I would like to hear one Republican, just once, acknowledge this fact.

I should also say: as people go, I am pretty willing to step up and be a grownup, even when other people aren't. But I am just about at the end of my rope. What that means, in practical terms, is that while early in the 90s I was willing to put various plans on hold for the sake of the country and its fiscal stability, I now think: Democrats' willingness to be sane and fiscally responsible just enables the Republicans. I am not willing to play that game. So don't count on me to think that universal health insurance is something we just can't afford any more.

Republican fiscal conservatives: if you've lost me, you've lost a whole lot of people. Because this is not a way of thinking that comes naturally to me at all. So step up to the plate and reform your party. You can't count on us to do your dirty work.
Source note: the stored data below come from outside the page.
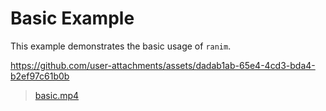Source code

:# Basic Example

This example demonstrates the basic usage of `ranim`.

https://github.com/user-attachments/assets/dadab1ab-65e4-4cd3-bda4-b2ef97c61b0b

> [basic.mp4](../../assets/basic.mp4)
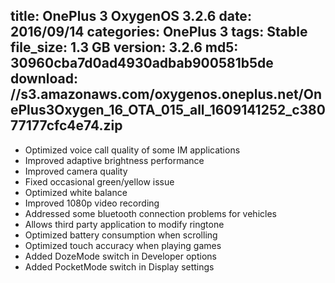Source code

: title: OnePlus 3 OxygenOS 3.2.6
date: 2016/09/14
categories: OnePlus 3
tags: Stable
file_size: 1.3 GB
version: 3.2.6
md5: 30960cba7d0ad4930adbab900581b5de
download: //s3.amazonaws.com/oxygenos.oneplus.net/OnePlus3Oxygen_16_OTA_015_all_1609141252_c38077177cfc4e74.zip
---
* Optimized voice call quality of some IM applications
* Improved adaptive brightness performance
* Improved camera quality
 * Fixed occasional green/yellow issue
 * Optimized white balance
 * Improved 1080p video recording
* Addressed some bluetooth connection problems for vehicles
* Allows third party application to modify ringtone
* Optimized battery consumption when scrolling
* Optimized touch accuracy when playing games
* Added DozeMode switch in Developer options
* Added PocketMode switch in Display settings

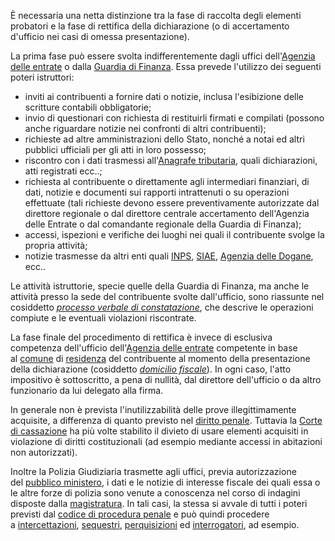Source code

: È necessaria una netta distinzione tra la fase di raccolta degli elementi probatori e la fase di rettifica della dichiarazione (o di accertamento d'ufficio nei casi di omessa presentazione). 

La prima fase può essere svolta indifferentemente dagli uffici dell'[Agenzia delle entrate](https://it.wikipedia.org/wiki/Agenzia_delle_entrate "Agenzia delle entrate") o dalla [Guardia di Finanza](https://it.wikipedia.org/wiki/Guardia_di_Finanza "Guardia di Finanza"). Essa prevede l'utilizzo dei seguenti poteri istruttori:
- inviti ai contribuenti a fornire dati o notizie, inclusa l'esibizione delle scritture contabili obbligatorie;
- invio di questionari con richiesta di restituirli firmati e compilati (possono anche riguardare notizie nei confronti di altri contribuenti);
- richieste ad altre amministrazioni dello Stato, nonché a notai ed altri pubblici ufficiali per gli atti in loro possesso;
- riscontro con i dati trasmessi all'[Anagrafe tributaria](https://it.wikipedia.org/wiki/Anagrafe_tributaria "Anagrafe tributaria"), quali dichiarazioni, atti registrati ecc..;
- richiesta al contribuente o direttamente agli intermediari finanziari, di dati, notizie e documenti sui rapporti intrattenuti o su operazioni effettuate (tali richieste devono essere preventivamente autorizzate dal direttore regionale o dal direttore centrale accertamento dell'Agenzia delle Entrate o dal comandante regionale della Guardia di Finanza);
- accessi, ispezioni e verifiche dei luoghi nei quali il contribuente svolge la propria attività;
- notizie trasmesse da altri enti quali [INPS](https://it.wikipedia.org/wiki/INPS "INPS"), [SIAE](https://it.wikipedia.org/wiki/SIAE "SIAE"), [Agenzia delle Dogane](https://it.wikipedia.org/wiki/Agenzia_delle_Dogane "Agenzia delle Dogane"), ecc..

Le attività istruttorie, specie quelle della Guardia di Finanza, ma anche le attività presso la sede del contribuente svolte dall'ufficio, sono riassunte nel cosiddetto _[processo verbale di constatazione](https://it.wikipedia.org/wiki/Processo_verbale_di_constatazione "Processo verbale di constatazione")_, che descrive le operazioni compiute e le eventuali violazioni riscontrate.


La fase finale del procedimento di rettifica è invece di esclusiva competenza dell'ufficio dell'[Agenzia delle entrate](https://it.wikipedia.org/wiki/Agenzia_delle_entrate "Agenzia delle entrate") competente in base al [comune](https://it.wikipedia.org/wiki/Comune "Comune") di [residenza](https://it.wikipedia.org/wiki/Residenza_(diritto) "Residenza (diritto)") del contribuente al momento della presentazione della dichiarazione (cosiddetto _[domicilio fiscale](https://it.wikipedia.org/wiki/Domicilio_fiscale "Domicilio fiscale")_). In ogni caso, l'atto impositivo è sottoscritto, a pena di nullità, dal direttore dell'ufficio o da altro funzionario da lui delegato alla firma.

In generale non è prevista l'inutilizzabilità delle prove illegittimamente acquisite, a differenza di quanto previsto nel [diritto penale](https://it.wikipedia.org/wiki/Diritto_penale "Diritto penale"). Tuttavia la [Corte di cassazione](https://it.wikipedia.org/wiki/Corte_di_cassazione "Corte di cassazione") ha più volte stabilito il divieto di usare elementi acquisiti in violazione di diritti costituzionali (ad esempio mediante accessi in abitazioni non autorizzati).

Inoltre la Polizia Giudiziaria trasmette agli uffici, previa autorizzazione del [pubblico ministero](https://it.wikipedia.org/wiki/Pubblico_ministero "Pubblico ministero"), i dati e le notizie di interesse fiscale dei quali essa o le altre forze di polizia sono venute a conoscenza nel corso di indagini disposte dalla [magistratura](https://it.wikipedia.org/wiki/Magistratura "Magistratura"). In tali casi, la stessa si avvale di tutti i poteri previsti dal [codice di procedura penale](https://it.wikipedia.org/wiki/Codice_di_procedura_penale "Codice di procedura penale") e può quindi procedere a [intercettazioni](https://it.wikipedia.org/wiki/Intercettazioni "Intercettazioni"), [sequestri](https://it.wikipedia.org/wiki/Sequestro_giudiziario "Sequestro giudiziario"), [perquisizioni](https://it.wikipedia.org/wiki/Perquisizione "Perquisizione") ed [interrogatori](https://it.wikipedia.org/wiki/Interrogatorio "Interrogatorio"), ad esempio.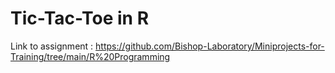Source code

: # Tic-Tac-Toe in R

Link to assignment : https://github.com/Bishop-Laboratory/Miniprojects-for-Training/tree/main/R%20Programming
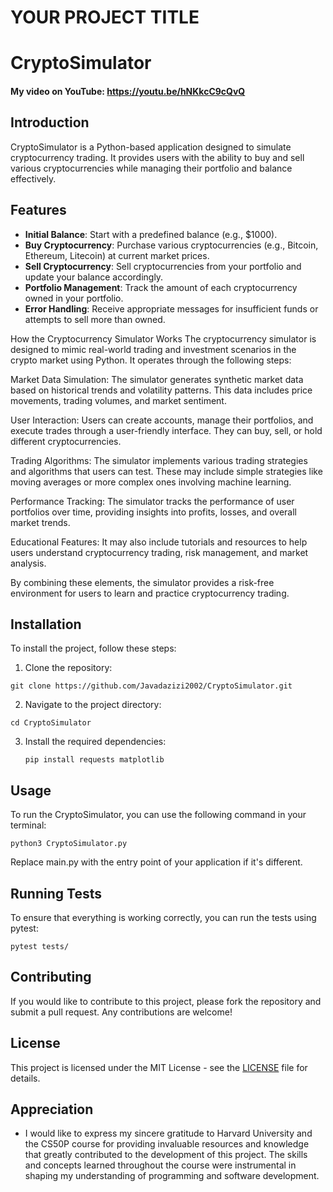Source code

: # YOUR PROJECT TITLE
# CryptoSimulator
 
 #### My video on YouTube: <https://youtu.be/hNKkcC9cQvQ>

## Introduction
CryptoSimulator is a Python-based application designed to simulate cryptocurrency trading. It provides users with the ability to buy and sell various cryptocurrencies while managing their portfolio and balance effectively.

## Features
- **Initial Balance**: Start with a predefined balance (e.g., $1000).
- **Buy Cryptocurrency**: Purchase various cryptocurrencies (e.g., Bitcoin, Ethereum, Litecoin) at current market prices.
- **Sell Cryptocurrency**: Sell cryptocurrencies from your portfolio and update your balance accordingly.
- **Portfolio Management**: Track the amount of each cryptocurrency owned in your portfolio.
- **Error Handling**: Receive appropriate messages for insufficient funds or attempts to sell more than owned.

How the Cryptocurrency Simulator Works
The cryptocurrency simulator is designed to mimic real-world trading and investment scenarios in the crypto market using Python. It operates through the following steps:

Market Data Simulation: The simulator generates synthetic market data based on historical trends and volatility patterns. This data includes price movements, trading volumes, and market sentiment.

User Interaction: Users can create accounts, manage their portfolios, and execute trades through a user-friendly interface. They can buy, sell, or hold different cryptocurrencies.

Trading Algorithms: The simulator implements various trading strategies and algorithms that users can test. These may include simple strategies like moving averages or more complex ones involving machine learning.

Performance Tracking: The simulator tracks the performance of user portfolios over time, providing insights into profits, losses, and overall market trends.

Educational Features: It may also include tutorials and resources to help users understand cryptocurrency trading, risk management, and market analysis.

By combining these elements, the simulator provides a risk-free environment for users to learn and practice cryptocurrency trading.

## Installation
To install the project, follow these steps:

1. Clone the repository:
   
`git clone https://github.com/Javadazizi2002/CryptoSimulator.git`

2. Navigate to the project directory:
   
`cd CryptoSimulator`

3. Install the required dependencies:
   
   `pip install requests matplotlib`

   
## Usage
To run the CryptoSimulator, you can use the following command in your terminal:

`python3 CryptoSimulator.py`


Replace main.py with the entry point of your application if it's different.

## Running Tests
To ensure that everything is working correctly, you can run the tests using pytest:

`pytest tests/`

## Contributing
If you would like to contribute to this project, please fork the repository and submit a pull request. Any contributions are welcome!

## License
This project is licensed under the MIT License - see the [LICENSE](LICENSE) file for details.

## Appreciation
- I would like to express my sincere gratitude to Harvard University and the CS50P course for providing invaluable resources and knowledge that greatly contributed to the development of this project. The skills and concepts learned throughout the course were instrumental in shaping my understanding of programming and software development.





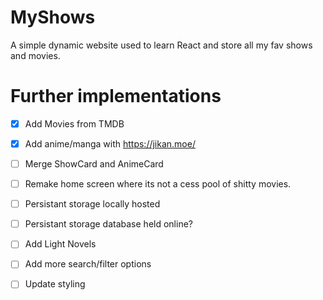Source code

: # MyShows

A simple dynamic website used to learn React and store all my fav shows and movies.

# Further implementations

- [x] Add Movies from TMDB

- [x] Add anime/manga with https://jikan.moe/

- [ ] Merge ShowCard and AnimeCard

- [ ] Remake home screen where its not a cess pool of shitty movies.

- [ ] Persistant storage locally hosted

- [ ] Persistant storage database held online?

- [ ] Add Light Novels

- [ ] Add more search/filter options

- [ ] Update styling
ETA: Queen Emily's post at Questioning Transphobia is well good also:

What I think this demonstrates is the utter improbability of anything resembling a welfare program in the United States. Can you imagine a similarly budgeted universal health care bill getting through?

*pause for laughter*

Because some things are necessary–like Wall Street making obscene amounts of money (and trickling it down, no really–and others, like access to health care and education, are not.

...All of this ...shows the woeful inadequacy of neoliberalism for fixing problems of its own creation. Those who will receive the worst of it will, as always, be those who can least afford it–poor people, immigrants, people of colour. People without money and social capital, “suspect populations” for the army to aimed at (since a racist system constitutes PoC largely as guilty unless proven otherwise)… And given the hysteria aimed at “illegal immigrants” it’s hard not to imagine an imminent campaign targeting immigrants as the internal antagonism responsible for the current crisis.
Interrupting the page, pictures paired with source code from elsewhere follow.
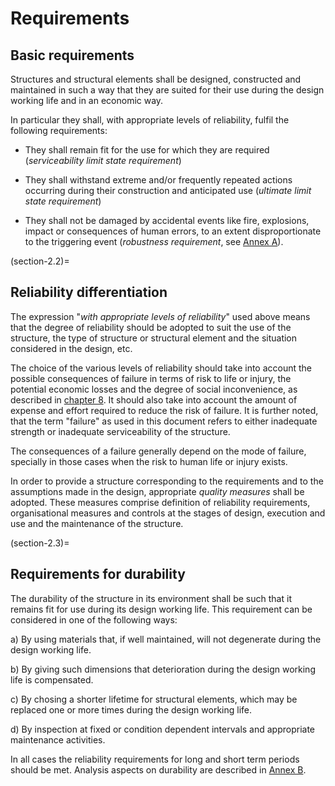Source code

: # Requirements
## Basic requirements

 Structures and structural elements shall be designed, constructed and
 maintained in such a way that they are suited for their use during the
 design working life and in an economic way.

 In particular they shall, with appropriate levels of reliability,
 fulfil the following requirements:

-   They shall remain fit for the use for which they are required
    (*serviceability limit state requirement*)

-   They shall withstand extreme and/or frequently repeated actions
    occurring during their construction and anticipated use (*ultimate
    limit state requirement*)

-   They shall not be damaged by accidental events like fire,
    explosions, impact or consequences of human errors, to an extent
    disproportionate to the triggering event (*robustness requirement*,
    see [Annex A](annex-A-the-robust-requirement.md)).

(section-2.2)=
## Reliability differentiation

 The expression "*with appropriate levels of reliability*" used above
 means that the degree of reliability should be adopted to suit the use
 of the structure, the type of structure or structural element and the
 situation considered in the design, etc.

 The choice of the various levels of reliability should take into
 account the possible consequences of failure in terms of risk to life
 or injury, the potential economic losses and the degree of social
 inconvenience, as described in [chapter 8](annex-A-the-robust-requirement.md). It should also take into account the amount of expense and effort required to reduce the risk of failure. It is further noted, that the term "failure" as used in this document refers to either inadequate
 strength or inadequate serviceability of the structure.

 The consequences of a failure generally depend on the mode of failure,
 specially in those cases when the risk to human life or injury exists.

 In order to provide a structure corresponding to the requirements and
 to the assumptions made in the design, appropriate *quality measures*
 shall be adopted. These measures comprise definition of reliability
 requirements, organisational measures and controls at the stages of
 design, execution and use and the maintenance of the structure.

(section-2.3)=
## Requirements for durability

 The durability of the structure in its environment shall be such that
 it remains fit for use during its design working life. This
 requirement can be considered in one of the following ways:

a)  By using materials that, if well maintained, will not degenerate
    during the design working life.

b)  By giving such dimensions that deterioration during the design
    working life is compensated.

c)  By chosing a shorter lifetime for structural elements, which may be
    replaced one or more times during the design working life.

d)  By inspection at fixed or condition dependent intervals and
    appropriate maintenance activities.

 In all cases the reliability requirements for long and short term
 periods should be met. Analysis aspects on durability are described in
 [Annex B](annex-B-durability).
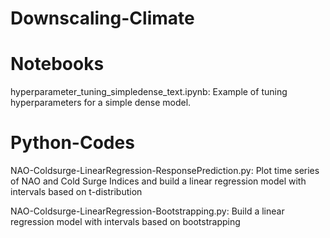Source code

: # Downscaling-Climate
# Notebooks
hyperparameter_tuning_simpledense_text.ipynb: Example of tuning hyperparameters for a simple dense model.

# Python-Codes
NAO-Coldsurge-LinearRegression-ResponsePrediction.py: Plot time series of NAO and Cold Surge Indices and build a linear regression model with intervals based on t-distribution

NAO-Coldsurge-LinearRegression-Bootstrapping.py: Build a linear regression model with intervals based on bootstrapping

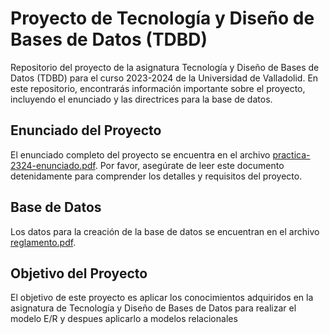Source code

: # Proyecto de Tecnología y Diseño de Bases de Datos (TDBD)

Repositorio del proyecto de la asignatura Tecnología y Diseño de Bases de Datos (TDBD) para el curso 2023-2024 de la Universidad de Valladolid. En este repositorio, encontrarás información importante sobre el proyecto, incluyendo el enunciado y las directrices para la base de datos.

## Enunciado del Proyecto

El enunciado completo del proyecto se encuentra en el archivo [practica-2324-enunciado.pdf](Enunciados/practica-2324-enunciado.pdf). Por favor, asegúrate de leer este documento detenidamente para comprender los detalles y requisitos del proyecto.

## Base de Datos

Los datos para la creación de la base de datos se encuentran en el archivo [reglamento.pdf](Enunciados/reglamento.pdf). 

## Objetivo del Proyecto

El objetivo de este proyecto es aplicar los conocimientos adquiridos en la asignatura de Tecnología y Diseño de Bases de Datos para realizar el modelo E/R y despues aplicarlo a modelos relacionales
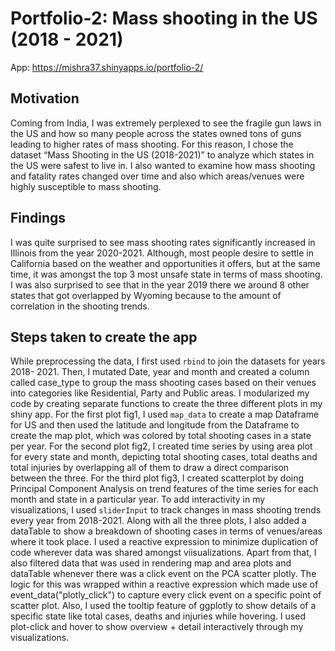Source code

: # Portfolio-2: Mass shooting in the US (2018 - 2021)

App: https://mishra37.shinyapps.io/portfolio-2/

## Motivation

Coming from India, I was extremely perplexed to see the fragile gun laws in the US and how so many people across the states owned tons of guns leading 
to higher rates of mass shooting. For this reason, I chose the dataset “Mass Shooting in the US (2018-2021)” to analyze which states in the US were safest 
to live in. I also wanted to examine how mass shooting and fatality rates changed over time and also which areas/venues were highly susceptible to mass 
shooting.

## Findings

I was quite surprised to see mass shooting rates significantly increased in Illinois from the year 2020-2021. Although, most people desire to settle in 
California based on the weather and opportunities it offers, but at the same time, it was amongst the top 3 most unsafe state in terms of mass shooting. 
I was also surprised to see that in the year 2019 there we around 8 other states that got overlapped by Wyoming because to the amount of correlation in 
the shooting trends.

## Steps taken to create the app 

While preprocessing the data, I first used `rbind` to join the datasets for years 2018- 2021. Then, I mutated Date, year and month and created a column 
called case_type to group the mass shooting cases based on their venues into categories like Residential, Party and Public areas. I modularized my code 
by creating separate functions to create the three different plots in my shiny app. For the first plot fig1, I used `map_data` to create a map Dataframe 
for US and then used the latitude and longitude from the Dataframe to create the map plot, which was colored by total shooting cases in a state per year. 
For the second plot fig2, I created time series by using area plot for every state and month, depicting total shooting cases, total deaths and total 
injuries by overlapping all of them to draw a direct comparison between the three. For the third plot fig3, I created scatterplot by doing Principal 
Component Analysis on trend features of the time series for each month and state in a particular year. To add interactivity in my visualizations, I used 
`sliderInput` to track changes in mass shooting trends every year from 2018-2021. Along with all the three plots, I also added a dataTable to show a 
breakdown of shooting cases in terms of venues/areas where it took place. I used a reactive expression to minimize duplication of code wherever data was 
shared amongst viisualizations. Apart from that, I also filtered data that was used in rendering map and area plots and dataTable whenever there was a 
click event on the PCA scatter plotly. The logic for this was wrapped within a reactive expression which made use of event_data("plotly_click") to capture 
every click event on a specific point of scatter plot. Also, I used the tooltip feature of ggplotly to show details of a specific state like total cases, 
deaths and injuries while hovering. I used plot-click and hover to show overview + detail interactively through my visualizations.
The response of Wall Street to its own incipient demise–to demand unimaginable amounts of money–amounts to more of the same. The mentality that creates disasters then reaps the rewards of the aftermath cannot be trusted to fix itself, let alone to take care of the average American, and nothing short of a massive change of political co-ordinates (such as the sort that can imagine universal health care, that will put human rights ahead of corporate interests) can make a bail-out anything more than a short term fix for an ailing economy feeding off its own death.

4 comments:

Nick Manley said...

It's a great irony that the "big spending liberal" president, Bill Clinton, created a budget surplus. And the "fiscal conservative" Bush has racked up the debt like it's nobody's business.

So much for accurate political labeling!

By the way, did you see my last comment about San Francisco?

Anonymous said...

I should also say: as people go, I am pretty willing to step up and be a grownup, even when other people aren't. But I am just about at the end of my rope. What that means, in practical terms, is that while early in the 90s I was willing to put various plans on hold for the sake of the country and its fiscal stability, I now think: Democrats' willingness to be sane and fiscally responsible just enables the Republicans. I am not willing to play that game. So don't count on me to think that universal health insurance is something we just can't afford any more.
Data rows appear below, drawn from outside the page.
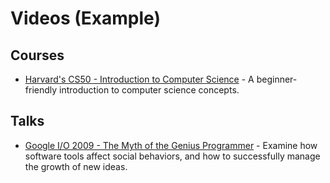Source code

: # Videos (Example)

## Courses
- [Harvard's CS50 - Introduction to Computer Science](https://www.youtube.com/playlist?list=PLhQjrBD2T3828ZVcVzEIhsHVgjANGZveu) - A beginner-friendly introduction to computer science concepts.

## Talks
- [Google I/O 2009 - The Myth of the Genius Programmer](https://youtu.be/0SARbwvhupQ?si=kv_mYuPM_FuN5bih) - Examine how software tools affect social behaviors, and how to successfully manage the growth of new ideas.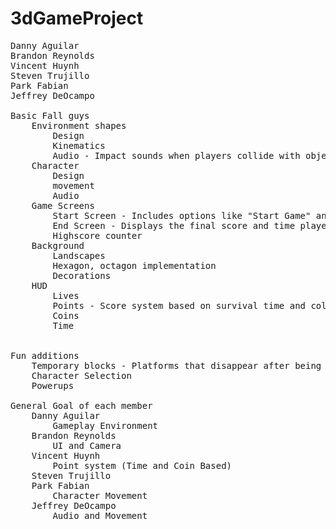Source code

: # 3dGameProject
<pre>
Danny Aguilar
Brandon Reynolds
Vincent Huynh 
Steven Trujillo 
Park Fabian
Jeffrey DeOcampo

Basic Fall guys
    Environment shapes
        Design 
        Kinematics
        Audio - Impact sounds when players collide with objects or fall off.
    Character
        Design 
        movement 
        Audio
    Game Screens
        Start Screen - Includes options like "Start Game" and "Settings."
        End Screen - Displays the final score and time played.
        Highscore counter
    Background
        Landscapes
        Hexagon, octagon implementation
        Decorations
    HUD
        Lives
        Points - Score system based on survival time and collected items.
        Coins
        Time


Fun additions
    Temporary blocks - Platforms that disappear after being stepped on, adding a challenge.
    Character Selection
    Powerups

General Goal of each member
    Danny Aguilar
        Gameplay Environment
    Brandon Reynolds
        UI and Camera
    Vincent Huynh 
        Point system (Time and Coin Based)
    Steven Trujillo 
    Park Fabian
        Character Movement
    Jeffrey DeOcampo
        Audio and Movement
<pre>
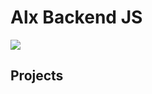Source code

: # Alx Backend JS

![](https://dpbnri2zg3lc2.cloudfront.net/en/wp-content/uploads/2022/01/Nodejs_opens_up_the_backend_to_javascript.jpg)

## Projects
<!--
- [ES6 Basics](./0x00-ES6_basic)
- [ES6 Promise](./0x01-ES6_promise) -->
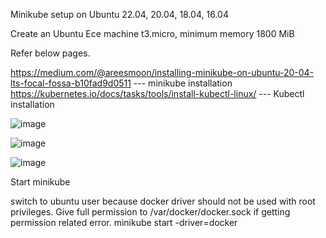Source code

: Minikube setup on Ubuntu 22.04, 20.04, 18.04, 16.04

Create an Ubuntu Ece machine t3.micro, minimum memory 1800 MiB

Refer below pages.

https://medium.com/@areesmoon/installing-minikube-on-ubuntu-20-04-lts-focal-fossa-b10fad9d0511   --- minikube installation
https://kubernetes.io/docs/tasks/tools/install-kubectl-linux/   --- Kubectl installation

![image](https://github.com/AmbroseShallet/Kubernetes_Shallet/assets/155511260/db87fe5d-25e0-425f-b888-17d28965414b)

![image](https://github.com/AmbroseShallet/Kubernetes_Shallet/assets/155511260/60e92efa-a999-4392-865d-9a8811ae6ec6)

![image](https://github.com/AmbroseShallet/Kubernetes_Shallet/assets/155511260/03b935d3-10eb-49ee-90f3-8b11a632d841)



Start minikube

switch to ubuntu user because docker driver should not be used with root privileges.
Give full permission to /var/docker/docker.sock if getting permission related error. 
minikube start -driver=docker
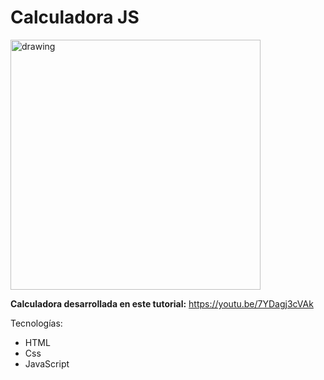 # Calculadora JS

<img src="https://i.ibb.co/QJBNx5v/Screen-Shot-2021-01-31-at-22-41-36.png" alt="drawing" width="400"/>

**Calculadora desarrollada en este tutorial:** https://youtu.be/7YDagj3cVAk

Tecnologías:
- HTML
- Css
- JavaScript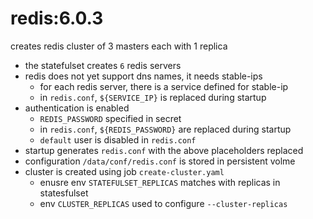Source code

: # redis:6.0.3

creates redis cluster of 3 masters each with 1 replica

- the statefulset creates `6` redis servers
- redis does not yet support dns names, it needs stable-ips
  - for each redis server, there is a service defined for stable-ip
  - in `redis.conf`, `${SERVICE_IP}` is replaced during startup
- authentication is enabled
  - `REDIS_PASSWORD` specified in secret
  - in `redis.conf`, `${REDIS_PASSWORD}` are replaced during startup
  - `default` user is disabled in `redis.conf`
- startup generates `redis.conf` with the above placeholders replaced
- configuration `/data/conf/redis.conf` is stored in persistent volme
- cluster is created using job `create-cluster.yaml`
  - enusre env `STATEFULSET_REPLICAS` matches with replicas in statesfulset
  - env `CLUSTER_REPLICAS` used to configure `--cluster-replicas`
The Democratic Party is the sober responsible spouse who continually cleans up after the out-of-control drunken asshole Republican Party spouse who crashes the car, fucks the babysitter, blows out all the credit cards, and then cries: "It wasn't my fault; you should have stopped me!"

belledame222 said...

yeah, at a certain point one asks whether this marriage can be saved. and at minimum stops enabling the abuse.

actually I've often thought this is part of why people get angrier at the Democrats than at the Republicans: it's similar to the dynamic where people get angrier at the "good" parent who sits by and does nothing. because they're supposed to know better, unlike the abuser, and also it's less scary to take out the anger on them, and also they seem weak.

Nick: email sent.

belledame222 said...

mhm. also sounds more convincing when sie says that sie is actually the victimized/long-suffering one, and the spouse is the one making all the trouble. because sie -believes- it.